(Stored data entries)
++++++++

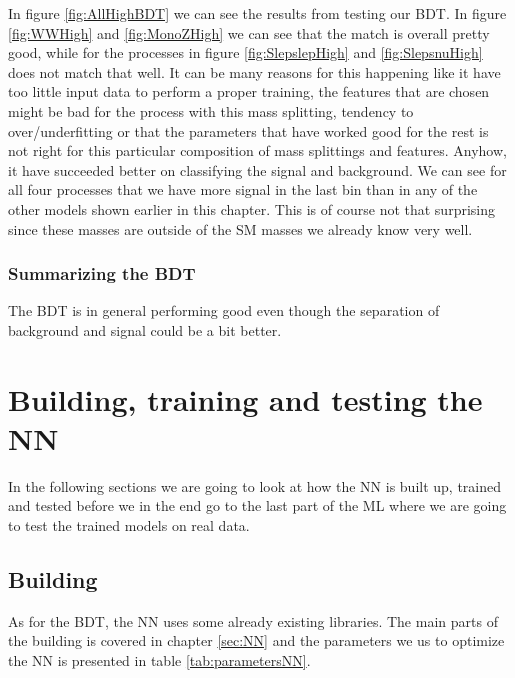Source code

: In figure \ref{fig:AllHighBDT} we can see the results from testing our BDT. In figure \ref{fig:WWHigh} and \ref{fig:MonoZHigh} we can see that the match is overall pretty good, while for the processes in figure \ref{fig:SlepslepHigh} and \ref{fig:SlepsnuHigh} does not match that well. It can be many reasons for this happening like it have too little input data to perform a proper training, the features that are chosen might be bad for the process with this mass splitting, tendency to over/underfitting or that the parameters that have worked good for the rest is not right for this particular composition of mass splittings and features. Anyhow, it have succeeded better on classifying the signal and background. We can see for all four processes that we have more signal in the last bin than in any of the other models shown earlier in this chapter. This is of course not that surprising since these masses are outside of the SM masses we already know very well.



\subsubsection{Summarizing the BDT}
The BDT is in general performing good even though the separation of background and signal could be a bit better. 




\section{Building, training and testing the NN}

In the following sections we are going to look at how the NN is built up, trained and tested before we in the end go to the last part of the ML where we are going to test the trained models on real data.

\subsection{Building}
As for the BDT, the NN uses some already existing libraries. The main parts of the building is covered in chapter \ref{sec:NN} and the parameters we us to optimize the NN is presented in table \ref{tab:parametersNN}.

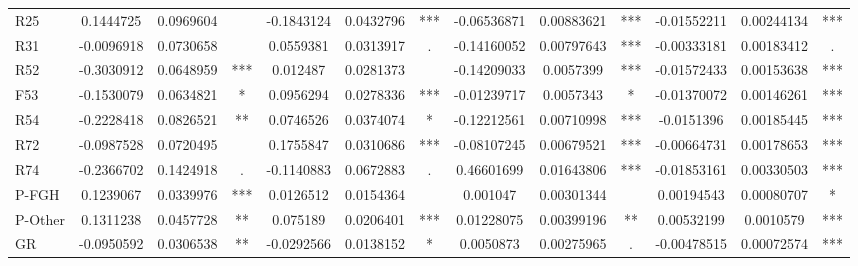 \documentclass[11pt,letterpaper]{article}
\numberwithin{equation}{section}
\numberwithin{equation}{section}
\numberwithin{equation}{section}
\begin{document}
\begin{center}
\begin{sideways}
\begin{tabular}{|l|ccc|ccc|ccc|ccc|}
R25       & 0.1444725  & 0.0969604 &     & -0.1843124 & 0.0432796 & *** & -0.06536871 & 0.00883621 & *** & -0.01552211 & 0.00244134 & *** \\
R31       & -0.0096918 & 0.0730658 &     & 0.0559381  & 0.0313917 & .   & -0.14160052 & 0.00797643 & *** & -0.00333181 & 0.00183412 & .   \\
R52       & -0.3030912 & 0.0648959 & *** & 0.012487   & 0.0281373 &     & -0.14209033 & 0.0057399  & *** & -0.01572433 & 0.00153638 & *** \\
F53       & -0.1530079 & 0.0634821 & *   & 0.0956294  & 0.0278336 & *** & -0.01239717 & 0.0057343  & *   & -0.01370072 & 0.00146261 & *** \\
R54       & -0.2228418 & 0.0826521 & **  & 0.0746526  & 0.0374074 & *   & -0.12212561 & 0.00710998 & *** & -0.0151396  & 0.00185445 & *** \\
R72       & -0.0987528 & 0.0720495 &     & 0.1755847  & 0.0310686 & *** & -0.08107245 & 0.00679521 & *** & -0.00664731 & 0.00178653 & *** \\
R74       & -0.2366702 & 0.1424918 & .   & -0.1140883 & 0.0672883 & .   & 0.46601699  & 0.01643806 & *** & -0.01853161 & 0.00330503 & *** \\
P-FGH     & 0.1239067  & 0.0339976 & *** & 0.0126512  & 0.0154364 &     & 0.001047    & 0.00301344 &     & 0.00194543  & 0.00080707 & *   \\
P-Other   & 0.1311238  & 0.0457728 & **  & 0.075189   & 0.0206401 & *** & 0.01228075  & 0.00399196 & **  & 0.00532199  & 0.0010579  & *** \\
GR        & -0.0950592 & 0.0306538 & **  & -0.0292566 & 0.0138152 & *   & 0.0050873   & 0.00275965 & .   & -0.00478515 & 0.00072574 & *** \\
\hline\hline
\end{tabular}
\end{sideways}
\end{center}



\end{document}

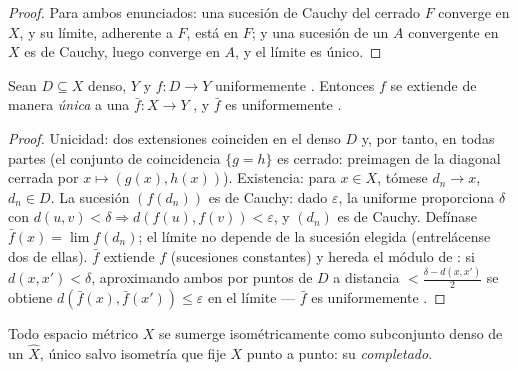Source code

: \begin{proof}
Para ambos enunciados: una sucesión de Cauchy del cerrado $F$ converge
en $X$, y su límite, adherente a $F$, está en $F$; y una sucesión de un
 $A$ convergente en $X$ es de
Cauchy, luego converge en $A$, y el límite es único.
\end{proof}

\begin{theorem}
\label{thm:b3:complete:extension}
Sean $D \subseteq X$ denso, $Y$
 y $f \colon D \to
Y$ uniformemente . Entonces
$f$ se extiende de manera \emph{única} a una $\bar f \colon X \to Y$
, y $\bar f$ es
uniformemente
.
\end{theorem}

\begin{proof}
Unicidad: dos extensiones 
coinciden en el denso $D$ y, por tanto, en todas partes (el conjunto de
coincidencia $\{g = h\}$ es cerrado: preimagen de la diagonal cerrada
por $x\mapsto(g(x), h(x))$). Existencia: para $x \in X$, tómese
$d_n \to x$, $d_n \in D$. La sucesión $(f(d_n))$ es de Cauchy: dado
$\varepsilon$, la 
uniforme proporciona $\delta$ con $d(u,v) < \delta \Rightarrow
d(f(u), f(v)) < \varepsilon$, y $(d_n)$ es de Cauchy. Defínase
$\bar f(x) = \lim f(d_n)$; el límite no depende de la sucesión elegida
(entrelácense dos de ellas). $\bar f$ extiende $f$ (sucesiones
constantes) y hereda el módulo de
: si
$d(x, x') < \delta$, aproximando ambos por puntos de $D$ a distancia
$< \frac{\delta - d(x,x')}2$ se obtiene $d(\bar f(x), \bar
f(x')) \leq \varepsilon$ en el límite --- $\bar f$ es uniformemente
.
\end{proof}

\begin{theorem}[Completado]\label{thm:b3:complete:completion}
Todo espacio métrico $X$ se sumerge isométricamente como subconjunto
denso de un 
$\hat X$, único salvo isometría que fije $X$ punto a punto: su
\emph{completado}.
\end{theorem}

++++++++

**WORK REQUIRED:**
If an entry holds a picture, leave the picture out and repeat the rest exactly.

**ANSWER BOX:**
Source code

: In figure \ref{fig:AllHighBDT} we can see the results from testing our BDT. In figure \ref{fig:WWHigh} and \ref{fig:MonoZHigh} we can see that the match is overall pretty good, while for the processes in figure \ref{fig:SlepslepHigh} and \ref{fig:SlepsnuHigh} does not match that well. It can be many reasons for this happening like it have too little input data to perform a proper training, the features that are chosen might be bad for the process with this mass splitting, tendency to over/underfitting or that the parameters that have worked good for the rest is not right for this particular composition of mass splittings and features. Anyhow, it have succeeded better on classifying the signal and background. We can see for all four processes that we have more signal in the last bin than in any of the other models shown earlier in this chapter. This is of course not that surprising since these masses are outside of the SM masses we already know very well.



\subsubsection{Summarizing the BDT}
The BDT is in general performing good even though the separation of background and signal could be a bit better. 




\section{Building, training and testing the NN}

In the following sections we are going to look at how the NN is built up, trained and tested before we in the end go to the last part of the ML where we are going to test the trained models on real data.

\subsection{Building}
As for the BDT, the NN uses some already existing libraries. The main parts of the building is covered in chapter \ref{sec:NN} and the parameters we us to optimize the NN is presented in table \ref{tab:parametersNN}.

 \documentclass[11pt,letterpaper]{article}
\numberwithin{equation}{section}
\numberwithin{equation}{section}
\numberwithin{equation}{section}
\begin{document}
\begin{center}
\begin{sideways}
\begin{tabular}{|l|ccc|ccc|ccc|ccc|}
R25       & 0.1444725  & 0.0969604 &     & -0.1843124 & 0.0432796 & *** & -0.06536871 & 0.00883621 & *** & -0.01552211 & 0.00244134 & *** \\
R31       & -0.0096918 & 0.0730658 &     & 0.0559381  & 0.0313917 & .   & -0.14160052 & 0.00797643 & *** & -0.00333181 & 0.00183412 & .   \\
R52       & -0.3030912 & 0.0648959 & *** & 0.012487   & 0.0281373 &     & -0.14209033 & 0.0057399  & *** & -0.01572433 & 0.00153638 & *** \\
F53       & -0.1530079 & 0.0634821 & *   & 0.0956294  & 0.0278336 & *** & -0.01239717 & 0.0057343  & *   & -0.01370072 & 0.00146261 & *** \\
R54       & -0.2228418 & 0.0826521 & **  & 0.0746526  & 0.0374074 & *   & -0.12212561 & 0.00710998 & *** & -0.0151396  & 0.00185445 & *** \\
R72       & -0.0987528 & 0.0720495 &     & 0.1755847  & 0.0310686 & *** & -0.08107245 & 0.00679521 & *** & -0.00664731 & 0.00178653 & *** \\
R74       & -0.2366702 & 0.1424918 & .   & -0.1140883 & 0.0672883 & .   & 0.46601699  & 0.01643806 & *** & -0.01853161 & 0.00330503 & *** \\
P-FGH     & 0.1239067  & 0.0339976 & *** & 0.0126512  & 0.0154364 &     & 0.001047    & 0.00301344 &     & 0.00194543  & 0.00080707 & *   \\
P-Other   & 0.1311238  & 0.0457728 & **  & 0.075189   & 0.0206401 & *** & 0.01228075  & 0.00399196 & **  & 0.00532199  & 0.0010579  & *** \\
GR        & -0.0950592 & 0.0306538 & **  & -0.0292566 & 0.0138152 & *   & 0.0050873   & 0.00275965 & .   & -0.00478515 & 0.00072574 & *** \\
\hline\hline
\end{tabular}
\end{sideways}
\end{center}



\end{document}

Source code

: \begin{proof}
Para ambos enunciados: una sucesión de Cauchy del cerrado $F$ converge
en $X$, y su límite, adherente a $F$, está en $F$; y una sucesión de un
 $A$ convergente en $X$ es de
Cauchy, luego converge en $A$, y el límite es único.
\end{proof}

\begin{theorem}
\label{thm:b3:complete:extension}
Sean $D \subseteq X$ denso, $Y$
 y $f \colon D \to
Y$ uniformemente . Entonces
$f$ se extiende de manera \emph{única} a una $\bar f \colon X \to Y$
, y $\bar f$ es
uniformemente
.
\end{theorem}

\begin{proof}
Unicidad: dos extensiones 
coinciden en el denso $D$ y, por tanto, en todas partes (el conjunto de
coincidencia $\{g = h\}$ es cerrado: preimagen de la diagonal cerrada
por $x\mapsto(g(x), h(x))$). Existencia: para $x \in X$, tómese
$d_n \to x$, $d_n \in D$. La sucesión $(f(d_n))$ es de Cauchy: dado
$\varepsilon$, la 
uniforme proporciona $\delta$ con $d(u,v) < \delta \Rightarrow
d(f(u), f(v)) < \varepsilon$, y $(d_n)$ es de Cauchy. Defínase
$\bar f(x) = \lim f(d_n)$; el límite no depende de la sucesión elegida
(entrelácense dos de ellas). $\bar f$ extiende $f$ (sucesiones
constantes) y hereda el módulo de
: si
$d(x, x') < \delta$, aproximando ambos por puntos de $D$ a distancia
$< \frac{\delta - d(x,x')}2$ se obtiene $d(\bar f(x), \bar
f(x')) \leq \varepsilon$ en el límite --- $\bar f$ es uniformemente
.
\end{proof}

\begin{theorem}[Completado]\label{thm:b3:complete:completion}
Todo espacio métrico $X$ se sumerge isométricamente como subconjunto
denso de un 
$\hat X$, único salvo isometría que fije $X$ punto a punto: su
\emph{completado}.
\end{theorem}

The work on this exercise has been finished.